🤖 AI Summary
To address the high cost and poor scalability of street-level thermal comfort assessment under urban heat island effects, this study proposes the concept of “thermal validity”—the capacity of street-view visual and physical features to jointly influence human thermal comfort—and develops a vision-based assessment method (VATA). Methodologically, it integrates street-view image analysis, multi-source questionnaire surveys, geospatial mapping, and iterative model refinement. Key contributions include: (1) defining 19 interpretable visual-perceptual indicators; (2) designing a hybrid modeling framework combining a multi-task neural network with elastic net regression; and (3) implementing a two-stage inference pipeline (IF-VPI-VATA) to support design optimization. Empirical validation in Singapore demonstrates strong agreement between VATA predictions and field-measured outdoor thermal comfort (OTC) indices (R² > 0.85), enabling generation of meter-scale thermal validity distribution maps. This provides a quantitative, scalable foundation for designing sustainable and climate-resilient streetscapes.
📝 Abstract
In response to climate change and urban heat island effects, enhancing human thermal comfort in cities is crucial for sustainable urban development.
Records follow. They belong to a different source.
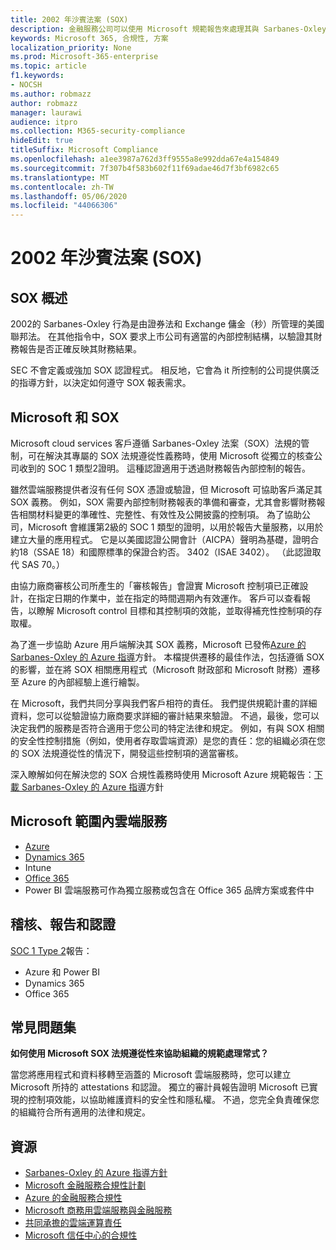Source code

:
 ```yaml
---
title: 2002 年沙賓法案 (SOX)
description: 金融服務公司可以使用 Microsoft 規範報告來處理其與 Sarbanes-Oxley 法案的相容性。
keywords: Microsoft 365, 合規性, 方案
localization_priority: None
ms.prod: Microsoft-365-enterprise
ms.topic: article
f1.keywords:
- NOCSH
ms.author: robmazz
author: robmazz
manager: laurawi
audience: itpro
ms.collection: M365-security-compliance
hideEdit: true
titleSuffix: Microsoft Compliance
ms.openlocfilehash: a1ee3987a762d3ff9555a8e992dda67e4a154849
ms.sourcegitcommit: 7f307b4f583b602f11f69adae46d7f3bf6982c65
ms.translationtype: MT
ms.contentlocale: zh-TW
ms.lasthandoff: 05/06/2020
ms.locfileid: "44066306"
---
```

# <a name="sarbanes-oxley-act-of-2002-sox"></a>2002 年沙賓法案 (SOX)

## <a name="sox-overview"></a>SOX 概述

2002的 Sarbanes-Oxley 行為是由證券法和 Exchange 傭金（秒）所管理的美國聯邦法。 在其他指令中，SOX 要求上市公司有適當的內部控制結構，以驗證其財務報告是否正確反映其財務結果。

SEC 不會定義或強加 SOX 認證程式。 相反地，它會為 it 所控制的公司提供廣泛的指導方針，以決定如何遵守 SOX 報表需求。

## <a name="microsoft-and-sox"></a>Microsoft 和 SOX

Microsoft cloud services 客戶遵循 Sarbanes-Oxley 法案（SOX）法規的管制，可在解決其專屬的 SOX 法規遵從性義務時，使用 Microsoft 從獨立的核查公司收到的 SOC 1 類型2證明。 這種認證適用于透過財務報告內部控制的報告。

雖然雲端服務提供者沒有任何 SOX 憑證或驗證，但 Microsoft 可協助客戶滿足其 SOX 義務。 例如，SOX 需要內部控制財務報表的準備和審查，尤其會影響財務報告相關材料變更的準確性、完整性、有效性及公開披露的控制項。 為了協助公司，Microsoft 會維護第2級的 SOC 1 類型的證明，以用於報告大量服務，以用於建立大量的應用程式。 它是以美國認證公開會計（AICPA）聲明為基礎，證明合約18（SSAE 18）和國際標準的保證合約否。 3402（ISAE 3402）。 （此認證取代 SAS 70。）

由協力廠商審核公司所產生的「審核報告」會證實 Microsoft 控制項已正確設計，在指定日期的作業中，並在指定的時間週期內有效運作。 客戶可以查看報告，以瞭解 Microsoft control 目標和其控制項的效能，並取得補充性控制項的存取權。

為了進一步協助 Azure 用戶端解決其 SOX 義務，Microsoft 已發佈[Azure 的 Sarbanes-Oxley 的 Azure 指導](https://aka.ms/Azure-SOX-Guide)方針。 本檔提供遷移的最佳作法，包括遵循 SOX 的影響，並在將 SOX 相關應用程式（Microsoft 財政部和 Microsoft 財務）遷移至 Azure 的內部經驗上進行繪製。

在 Microsoft，我們共同分享與我們客戶相符的責任。 我們提供規範計畫的詳細資料，您可以從驗證協力廠商要求詳細的審計結果來驗證。 不過，最後，您可以決定我們的服務是否符合適用于您公司的特定法律和規定。 例如，有與 SOX 相關的安全性控制措施（例如，使用者存取雲端資源）是您的責任：您的組織必須在您的 SOX 法規遵從性的情況下，開發這些控制項的適當審核。

深入瞭解如何在解決您的 SOX 合規性義務時使用 Microsoft Azure 規範報告：[下載 Sarbanes-Oxley 的 Azure 指導](https://aka.ms/Azure-SOX-Guide)方針

## <a name="microsoft-in-scope-cloud-services"></a>Microsoft 範圍內雲端服務

- [Azure](https://aka.ms/AzureCompliance)
- [Dynamics 365](https://aka.ms/d365-compliance-list)
- Intune
- [Office 365](https://go.microsoft.com/fwlink/p/?LinkID=2077751)
- Power BI 雲端服務可作為獨立服務或包含在 Office 365 品牌方案或套件中

## <a name="audits-reports-and-certificates"></a>稽核、報告和認證

[SOC 1 Type 2](offering-SOC.md)報告：

- Azure 和 Power BI
- Dynamics 365
- Office 365

## <a name="frequently-asked-questions"></a>常見問題集

**如何使用 Microsoft SOX 法規遵從性來協助組織的規範處理常式？**

當您將應用程式和資料移轉至涵蓋的 Microsoft 雲端服務時，您可以建立 Microsoft 所持的 attestations 和認證。 獨立的審計員報告證明 Microsoft 已實現的控制項效能，以協助維護資料的安全性和隱私權。 不過，您完全負責確保您的組織符合所有適用的法律和規定。

## <a name="resources"></a>資源

- [Sarbanes-Oxley 的 Azure 指導方針](https://aka.ms/Azure-SOX-Guide)
- [Microsoft 金融服務合規性計劃](https://www.microsoft.com/download/details.aspx?id=55332)
- [Azure 的金融服務合規性](https://azure.microsoft.com/resources/videos/azurecon-2015-financial-services-compliance-in-azure/)
- [Microsoft 商務用雲端服務與金融服務](https://www.microsoft.com/trustcenter/cloudservices/financialservices)
- [共同承擔的雲端運算責任](https://aka.ms/sharedresponsibility)
- [Microsoft 信任中心的合規性](https://www.microsoft.com/trust-center/compliance/compliance-overview)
Traditional methods for investigating the urban thermal environment and corresponding human thermal comfort level are often resource intensive, inefficient, and limited in scope. To address these challenges, we (1) introduce a new concept named thermal affordance, which formalizes the integrated inherent capacity of a streetscape to influence human thermal comfort based on its visual and physical features; and (2) an efficient method to evaluate it (visual assessment of thermal affordance -- VATA), which combines street view imagery (SVI), online and in-field surveys, and statistical learning algorithms. VATA extracts five categories of image features from SVI data and establishes 19 visual-perceptual indicators for streetscape visual assessment. Using a multi-task neural network and elastic net regression, we model their chained relationship to predict and comprehend thermal affordance for Singapore. VATA predictions are validated with field-investigated OTC data, providing a cost-effective, scalable, and transferable method to assess the thermal comfort potential of urban streetscape. Moreover, we demonstrate its utility by generating a geospatially explicit mapping of thermal affordance, outlining a model update workflow for long-term urban-scale analysis, and implementing a two-stage prediction and inference approach (IF-VPI-VATA) to guide future streetscape improvements. This framework can inform streetscape design to support sustainable, liveable, and resilient urban environments.